One of the saluting figures, third in the procession, which even in ceremonial beads and fringes had something familiar about it to Captain Andy, had a small bow of polished wood slung upon her right arm upraised in the hand-sign.

“Well! I wondered, bein’ Indian maidens, that they had no bows an’ arrows among ’em; that redeems it,” muttered the highly diverted captain.

“Oh, but she isn’t going to shoot an arrow from that bow, else you and I might look out for punctures!” laughed the artist. “She’s going to coax the arrow of fire out of dull wood with it—see the notched fireboard and drill in her left hand—going to kindle the Council Fire without matches!”

“Well, if she does that, she’ll make me sit up an’ take notice! My word! how often I’ve tried that trick, raked over heaven an’ earth, as you might say, for the means o’ making a fire—an’ that more’n once, too—when I’ve been shipwrecked and freezing all night on a lonesome shore.”

“Hadn’t you any matches?” questioned Olive Deering who sat upon a fallen pine-log near the captain’s boulder, also a guest at this open-air Council Fire, not yet kindled.

“The sea took ’em when it ripped off my sou’wester, the matches being in a flannel pocket of its lining. I tell you, little lady, I had hard work to hold on to my scalp, an’ so had every member o’ my crew, too, swimming forty or fifty yards to fight for a foothold on naked rocks, in an icy sea that pounded a man as if bent on breaking every bone in his body—that was the worst time when we were wrecked off the island o’ Grand Manan in a November breeze, when some of us spent the night clinging to icy ledges, t’others crawled up, bleeding an’ frost-bitten, to where there was wood—Lord! what we wouldn’t ha’ given to know the secret o’ getting fire without matches then. You don’t tell me a girl can do it? I guess she may, perhaps—when sprats swallow sharks, as we sailors say!” he added, with a sceptical chuckle.

“Well! wait and see the shark eaten up—the impossible done!” laughed the artist trustfully.

In the gathering dusk Olive’s dark eyebrows were drawn together; from her windfall log, where she sat side by side with Sybil, she looked sidewise scrutinizingly at the grey-haired master mariner; she was beginning to see the gulf which yawned between him and her filled not with shapes of slimy decks, gurry-pens and fish-scaled oilskins, but with the towering masts of human courage and heroism that reached unto the sky, piercing Death’s very shadow, outsailing and outwitting that pale spectre a hundred times to save human life.

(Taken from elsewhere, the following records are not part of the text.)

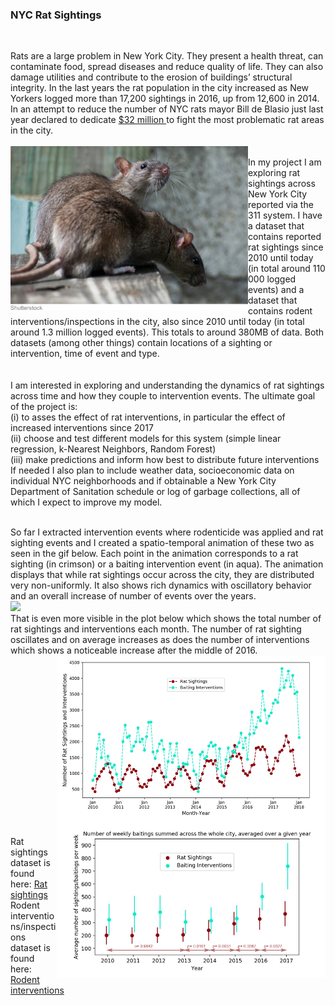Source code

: <H3>NYC Rat Sightings </H3>
<br>

Rats are a large problem in New York City. They present a health threat, can contaminate food, spread diseases and reduce quality of life. They can also damage utilities and contribute to the erosion of buildings’ structural integrity. In the last years the rat population in the city increased as New Yorkers logged more than 17,200 sightings in 2016, up from 12,600 in 2014. In an attempt to reduce the number of NYC rats mayor Bill de Blasio just last year declared to dedicate <a href="https://www.nytimes.com/2017/07/12/nyregion/new-york-city-rat-problem.html">$32 million </a> to fight the most problematic rat areas in the city. <br>
<br>
<img src='imgs/shutterstock_rats.jpg' align="left" width=380><br>
In my project I am exploring rat sightings across New York City reported via the 311 system. I have a dataset that contains reported rat sightings since 2010 until today (in total around 110 000 logged events) and a dataset that contains rodent interventions/inspections in the city, also since 2010 until today (in total around 1.3 million logged events). This totals to around 380MB of data. Both datasets (among other things) contain locations of a sighting or intervention, time of event and type. <br><br><br>
I am interested in exploring and understanding the dynamics of rat sightings across time and how they couple to intervention events. The ultimate goal of the project is:<br>
(i) to asses the effect of rat interventions, in particular the effect of increased interventions since 2017<br>
(ii) choose and test different models for this system (simple linear regression, k-Nearest Neighbors, Random Forest) <br>
(iii) make predictions and inform how best to distribute future interventions<br>
If needed I also plan to include weather data, socioeconomic data on individual NYC neighborhoods and if obtainable a New York City Department of Sanitation schedule or log of garbage collections, all of which I expect to improve my model.
<br><br>
<div>
So far I extracted intervention events where rodenticide was applied and rat sighting events and I created a spatio-temporal animation of these two as seen in the gif below. Each point in the animation corresponds to a rat sighting (in crimson) or a baiting intervention event (in aqua). The animation displays that while rat sightings occur across the city, they are distributed very non-uniformly. It also shows rich dynamics with oscillatory behavior and an overall increase of number of events over the years.
</div>
<img src='imgs/animation_small.gif'  width=700>
<div>
That is even more visible in the plot below which shows the total number of rat sightings and interventions each month. The number of rat sighting oscillates and on average increases as does the number of interventions which shows a noticeable increase after the middle of 2016.
<br>
<div>
<img src='imgs/SightingsBaitingsByYear_final.jpg' align="right" width=430>
<br><br><br><br><br><br><br><br><br><br><br><br><br><br><br><br><br>
Rat sightings dataset is found here: <a href="https://nycopendata.socrata.com/Social-Services/Rat-Sightings/3q43-55fe/data">Rat sightings</a> 
<br>
Rodent interventions/inspections dataset is found here: <a href="https://data.cityofnewyork.us/Health/Rodent-Inspection/p937-wjvj">Rodent interventions</a>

“I wonder—I wonder whether ‘the sprat will swallow the shark’: whether Sally will really succeed in getting fire without matches?” she quivered, leaning forward with a new interest in the performance which had, before, seemed merely spectacular, what the boys would call a “showing-off stunt.”

And, now, the fringed and beaded Camp Fire Girl was kneeling on her right knee upon the burnished sod of the lake shore, her left foot pressing down hard upon the flat fireboard in which there was a little scooped pit or hollow merging into a notch in the edge of the board, resting upon a thin little wooden tray placed beneath it.